Description of the task
I would like every record below transcribed exactly as it is.

──────── Supplied entries

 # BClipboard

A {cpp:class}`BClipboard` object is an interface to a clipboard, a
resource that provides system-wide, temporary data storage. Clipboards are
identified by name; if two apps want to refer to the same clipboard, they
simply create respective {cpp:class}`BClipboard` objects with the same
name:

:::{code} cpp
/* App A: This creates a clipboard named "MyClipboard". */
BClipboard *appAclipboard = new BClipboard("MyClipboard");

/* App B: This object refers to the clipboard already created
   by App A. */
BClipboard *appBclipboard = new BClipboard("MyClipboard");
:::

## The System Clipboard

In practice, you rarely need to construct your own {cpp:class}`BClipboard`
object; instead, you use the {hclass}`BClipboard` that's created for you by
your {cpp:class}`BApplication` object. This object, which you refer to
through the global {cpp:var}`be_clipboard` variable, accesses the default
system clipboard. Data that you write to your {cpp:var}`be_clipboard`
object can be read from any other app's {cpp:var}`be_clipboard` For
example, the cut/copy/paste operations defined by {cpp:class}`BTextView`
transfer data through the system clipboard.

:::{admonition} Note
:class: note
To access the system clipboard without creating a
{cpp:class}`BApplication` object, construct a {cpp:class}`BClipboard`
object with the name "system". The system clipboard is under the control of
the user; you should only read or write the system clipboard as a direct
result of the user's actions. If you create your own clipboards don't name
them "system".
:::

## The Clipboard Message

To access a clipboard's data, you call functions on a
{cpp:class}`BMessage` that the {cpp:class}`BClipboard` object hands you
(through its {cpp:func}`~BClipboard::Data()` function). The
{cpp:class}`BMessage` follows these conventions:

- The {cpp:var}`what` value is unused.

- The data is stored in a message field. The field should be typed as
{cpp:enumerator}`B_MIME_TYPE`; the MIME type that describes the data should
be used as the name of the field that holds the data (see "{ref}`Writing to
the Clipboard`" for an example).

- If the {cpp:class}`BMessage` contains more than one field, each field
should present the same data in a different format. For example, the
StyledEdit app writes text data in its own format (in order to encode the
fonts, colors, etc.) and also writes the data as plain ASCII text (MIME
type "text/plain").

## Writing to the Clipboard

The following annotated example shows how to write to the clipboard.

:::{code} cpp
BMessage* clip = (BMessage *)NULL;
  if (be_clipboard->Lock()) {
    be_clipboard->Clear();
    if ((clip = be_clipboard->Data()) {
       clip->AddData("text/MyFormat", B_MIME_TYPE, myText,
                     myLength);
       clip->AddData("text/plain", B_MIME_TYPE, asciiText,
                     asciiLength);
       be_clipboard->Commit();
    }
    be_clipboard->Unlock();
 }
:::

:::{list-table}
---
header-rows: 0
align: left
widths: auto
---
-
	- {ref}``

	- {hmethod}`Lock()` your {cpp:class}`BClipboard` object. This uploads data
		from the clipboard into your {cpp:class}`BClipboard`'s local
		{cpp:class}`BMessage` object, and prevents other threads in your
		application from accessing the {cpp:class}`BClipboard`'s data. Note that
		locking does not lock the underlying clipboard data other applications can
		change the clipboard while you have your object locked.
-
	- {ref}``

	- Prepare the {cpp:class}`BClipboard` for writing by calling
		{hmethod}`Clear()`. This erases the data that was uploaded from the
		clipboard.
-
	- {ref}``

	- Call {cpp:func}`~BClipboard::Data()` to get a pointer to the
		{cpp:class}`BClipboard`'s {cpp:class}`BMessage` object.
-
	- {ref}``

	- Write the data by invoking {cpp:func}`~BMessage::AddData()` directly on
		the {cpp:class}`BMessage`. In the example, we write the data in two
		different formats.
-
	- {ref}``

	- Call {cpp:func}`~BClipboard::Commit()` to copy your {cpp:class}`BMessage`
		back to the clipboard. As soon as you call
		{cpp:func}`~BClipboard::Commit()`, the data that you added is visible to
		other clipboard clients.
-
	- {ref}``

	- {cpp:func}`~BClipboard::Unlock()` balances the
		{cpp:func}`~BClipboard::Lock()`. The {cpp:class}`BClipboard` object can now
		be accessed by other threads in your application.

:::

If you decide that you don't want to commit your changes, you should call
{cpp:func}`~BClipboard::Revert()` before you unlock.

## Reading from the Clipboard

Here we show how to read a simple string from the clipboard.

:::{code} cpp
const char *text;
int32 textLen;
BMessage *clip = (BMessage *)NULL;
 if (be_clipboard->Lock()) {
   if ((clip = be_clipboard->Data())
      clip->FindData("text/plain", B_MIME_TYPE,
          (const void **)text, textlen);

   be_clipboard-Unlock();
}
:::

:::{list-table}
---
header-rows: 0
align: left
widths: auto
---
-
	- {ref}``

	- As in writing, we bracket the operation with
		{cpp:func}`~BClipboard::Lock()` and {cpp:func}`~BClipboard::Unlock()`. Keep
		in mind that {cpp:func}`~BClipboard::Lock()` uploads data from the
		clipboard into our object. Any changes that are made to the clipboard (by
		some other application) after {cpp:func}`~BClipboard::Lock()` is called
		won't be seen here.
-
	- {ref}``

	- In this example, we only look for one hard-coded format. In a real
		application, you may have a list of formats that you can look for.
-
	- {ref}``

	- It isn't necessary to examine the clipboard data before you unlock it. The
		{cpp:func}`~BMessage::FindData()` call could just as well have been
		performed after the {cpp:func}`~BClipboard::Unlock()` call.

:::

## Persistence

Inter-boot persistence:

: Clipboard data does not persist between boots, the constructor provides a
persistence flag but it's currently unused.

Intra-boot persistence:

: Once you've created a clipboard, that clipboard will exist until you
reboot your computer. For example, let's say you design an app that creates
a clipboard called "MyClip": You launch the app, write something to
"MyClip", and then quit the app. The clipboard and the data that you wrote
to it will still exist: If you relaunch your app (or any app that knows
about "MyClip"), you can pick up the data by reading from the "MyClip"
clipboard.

────────────────

Final answer
 # BClipboard

A {cpp:class}`BClipboard` object is an interface to a clipboard, a
resource that provides system-wide, temporary data storage. Clipboards are
identified by name; if two apps want to refer to the same clipboard, they
simply create respective {cpp:class}`BClipboard` objects with the same
name:

:::{code} cpp
/* App A: This creates a clipboard named "MyClipboard". */
BClipboard *appAclipboard = new BClipboard("MyClipboard");

/* App B: This object refers to the clipboard already created
   by App A. */
BClipboard *appBclipboard = new BClipboard("MyClipboard");
:::

## The System Clipboard

In practice, you rarely need to construct your own {cpp:class}`BClipboard`
object; instead, you use the {hclass}`BClipboard` that's created for you by
your {cpp:class}`BApplication` object. This object, which you refer to
through the global {cpp:var}`be_clipboard` variable, accesses the default
system clipboard. Data that you write to your {cpp:var}`be_clipboard`
object can be read from any other app's {cpp:var}`be_clipboard` For
example, the cut/copy/paste operations defined by {cpp:class}`BTextView`
transfer data through the system clipboard.

:::{admonition} Note
:class: note
To access the system clipboard without creating a
{cpp:class}`BApplication` object, construct a {cpp:class}`BClipboard`
object with the name "system". The system clipboard is under the control of
the user; you should only read or write the system clipboard as a direct
result of the user's actions. If you create your own clipboards don't name
them "system".
:::

## The Clipboard Message

To access a clipboard's data, you call functions on a
{cpp:class}`BMessage` that the {cpp:class}`BClipboard` object hands you
(through its {cpp:func}`~BClipboard::Data()` function). The
{cpp:class}`BMessage` follows these conventions:

- The {cpp:var}`what` value is unused.

- The data is stored in a message field. The field should be typed as
{cpp:enumerator}`B_MIME_TYPE`; the MIME type that describes the data should
be used as the name of the field that holds the data (see "{ref}`Writing to
the Clipboard`" for an example).

- If the {cpp:class}`BMessage` contains more than one field, each field
should present the same data in a different format. For example, the
StyledEdit app writes text data in its own format (in order to encode the
fonts, colors, etc.) and also writes the data as plain ASCII text (MIME
type "text/plain").

## Writing to the Clipboard

The following annotated example shows how to write to the clipboard.

:::{code} cpp
BMessage* clip = (BMessage *)NULL;
  if (be_clipboard->Lock()) {
    be_clipboard->Clear();
    if ((clip = be_clipboard->Data()) {
       clip->AddData("text/MyFormat", B_MIME_TYPE, myText,
                     myLength);
       clip->AddData("text/plain", B_MIME_TYPE, asciiText,
                     asciiLength);
       be_clipboard->Commit();
    }
    be_clipboard->Unlock();
 }
:::

:::{list-table}
---
header-rows: 0
align: left
widths: auto
---
-
	- {ref}``

	- {hmethod}`Lock()` your {cpp:class}`BClipboard` object. This uploads data
		from the clipboard into your {cpp:class}`BClipboard`'s local
		{cpp:class}`BMessage` object, and prevents other threads in your
		application from accessing the {cpp:class}`BClipboard`'s data. Note that
		locking does not lock the underlying clipboard data other applications can
		change the clipboard while you have your object locked.
-
	- {ref}``

	- Prepare the {cpp:class}`BClipboard` for writing by calling
		{hmethod}`Clear()`. This erases the data that was uploaded from the
		clipboard.
-
	- {ref}``

	- Call {cpp:func}`~BClipboard::Data()` to get a pointer to the
		{cpp:class}`BClipboard`'s {cpp:class}`BMessage` object.
-
	- {ref}``

	- Write the data by invoking {cpp:func}`~BMessage::AddData()` directly on
		the {cpp:class}`BMessage`. In the example, we write the data in two
		different formats.
-
	- {ref}``

	- Call {cpp:func}`~BClipboard::Commit()` to copy your {cpp:class}`BMessage`
		back to the clipboard. As soon as you call
		{cpp:func}`~BClipboard::Commit()`, the data that you added is visible to
		other clipboard clients.
-
	- {ref}``

	- {cpp:func}`~BClipboard::Unlock()` balances the
		{cpp:func}`~BClipboard::Lock()`. The {cpp:class}`BClipboard` object can now
		be accessed by other threads in your application.

:::

If you decide that you don't want to commit your changes, you should call
{cpp:func}`~BClipboard::Revert()` before you unlock.

## Reading from the Clipboard

Here we show how to read a simple string from the clipboard.

:::{code} cpp
const char *text;
int32 textLen;
BMessage *clip = (BMessage *)NULL;
 if (be_clipboard->Lock()) {
   if ((clip = be_clipboard->Data())
      clip->FindData("text/plain", B_MIME_TYPE,
          (const void **)text, textlen);

   be_clipboard-Unlock();
}
:::

:::{list-table}
---
header-rows: 0
align: left
widths: auto
---
-
	- {ref}``

	- As in writing, we bracket the operation with
		{cpp:func}`~BClipboard::Lock()` and {cpp:func}`~BClipboard::Unlock()`. Keep
		in mind that {cpp:func}`~BClipboard::Lock()` uploads data from the
		clipboard into our object. Any changes that are made to the clipboard (by
		some other application) after {cpp:func}`~BClipboard::Lock()` is called
		won't be seen here.
-
	- {ref}``

	- In this example, we only look for one hard-coded format. In a real
		application, you may have a list of formats that you can look for.
-
	- {ref}``

	- It isn't necessary to examine the clipboard data before you unlock it. The
		{cpp:func}`~BMessage::FindData()` call could just as well have been
		performed after the {cpp:func}`~BClipboard::Unlock()` call.

:::

## Persistence

Inter-boot persistence:

: Clipboard data does not persist between boots, the constructor provides a
persistence flag but it's currently unused.

Intra-boot persistence:

: Once you've created a clipboard, that clipboard will exist until you
reboot your computer. For example, let's say you design an app that creates
a clipboard called "MyClip": You launch the app, write something to
"MyClip", and then quit the app. The clipboard and the data that you wrote
to it will still exist: If you relaunch your app (or any app that knows
about "MyClip"), you can pick up the data by reading from the "MyClip"
clipboard.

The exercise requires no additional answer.